═════ RECORDS FOR THIS TASK ═════

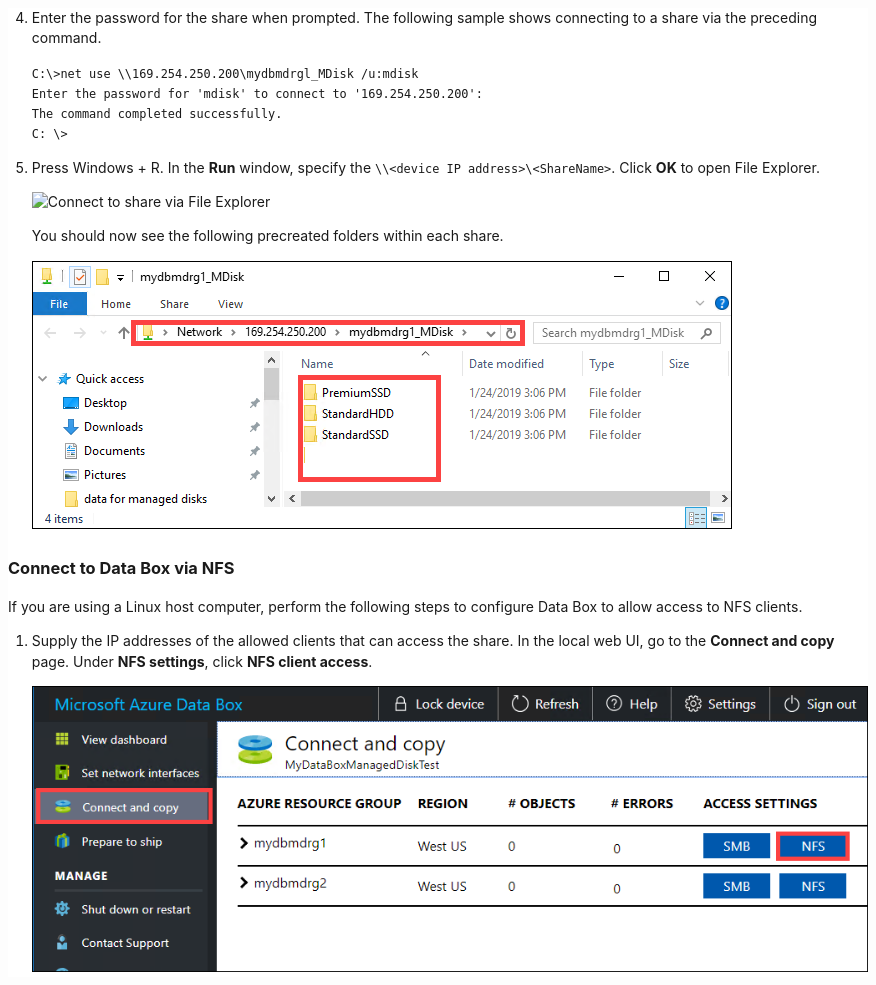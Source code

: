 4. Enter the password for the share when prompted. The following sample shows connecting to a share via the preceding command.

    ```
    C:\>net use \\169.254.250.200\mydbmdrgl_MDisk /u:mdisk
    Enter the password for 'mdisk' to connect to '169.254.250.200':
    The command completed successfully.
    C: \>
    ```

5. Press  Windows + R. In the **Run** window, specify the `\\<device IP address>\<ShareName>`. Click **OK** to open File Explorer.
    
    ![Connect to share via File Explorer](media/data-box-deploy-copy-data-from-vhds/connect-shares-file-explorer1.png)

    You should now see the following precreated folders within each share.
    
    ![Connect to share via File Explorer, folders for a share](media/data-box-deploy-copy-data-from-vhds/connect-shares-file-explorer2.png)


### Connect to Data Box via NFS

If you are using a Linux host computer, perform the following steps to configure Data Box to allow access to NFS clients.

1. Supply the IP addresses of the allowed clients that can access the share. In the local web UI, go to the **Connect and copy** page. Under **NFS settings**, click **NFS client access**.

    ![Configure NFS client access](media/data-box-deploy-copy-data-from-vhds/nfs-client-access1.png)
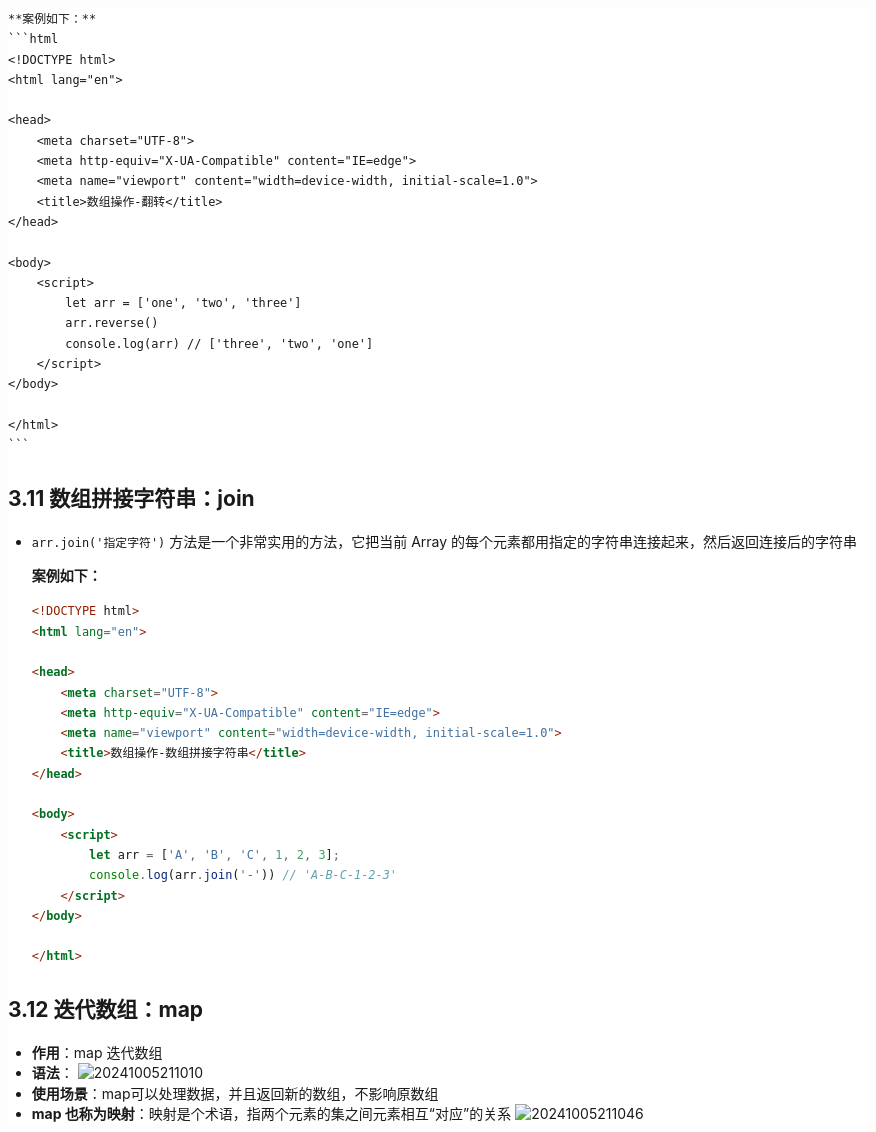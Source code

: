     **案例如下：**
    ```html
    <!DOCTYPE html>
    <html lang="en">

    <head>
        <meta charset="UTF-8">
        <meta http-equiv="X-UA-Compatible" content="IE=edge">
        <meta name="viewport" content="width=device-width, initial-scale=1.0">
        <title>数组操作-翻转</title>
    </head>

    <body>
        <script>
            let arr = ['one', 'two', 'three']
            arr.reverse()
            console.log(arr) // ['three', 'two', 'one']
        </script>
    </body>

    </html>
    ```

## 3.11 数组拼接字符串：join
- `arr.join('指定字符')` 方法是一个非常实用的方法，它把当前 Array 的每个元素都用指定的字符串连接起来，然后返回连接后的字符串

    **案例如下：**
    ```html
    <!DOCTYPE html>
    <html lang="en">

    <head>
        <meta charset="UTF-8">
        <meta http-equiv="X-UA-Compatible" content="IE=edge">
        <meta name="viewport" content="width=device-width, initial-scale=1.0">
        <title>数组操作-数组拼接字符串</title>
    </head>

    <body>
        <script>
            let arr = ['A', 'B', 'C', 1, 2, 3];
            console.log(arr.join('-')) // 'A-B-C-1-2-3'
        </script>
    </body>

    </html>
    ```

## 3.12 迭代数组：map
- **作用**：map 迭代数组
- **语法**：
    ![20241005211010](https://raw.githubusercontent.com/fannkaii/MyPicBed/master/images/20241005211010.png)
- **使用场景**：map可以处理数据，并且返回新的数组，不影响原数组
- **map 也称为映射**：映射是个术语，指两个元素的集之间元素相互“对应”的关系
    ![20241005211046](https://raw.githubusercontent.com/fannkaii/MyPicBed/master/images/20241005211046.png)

═════

# EXERCISE DIRECTIONS
Lines that hold the word "three" are the ones to copy from the entries above.

# ANSWER BOX
            let arr = ['one', 'two', 'three']
            console.log(arr) // ['three', 'two', 'one']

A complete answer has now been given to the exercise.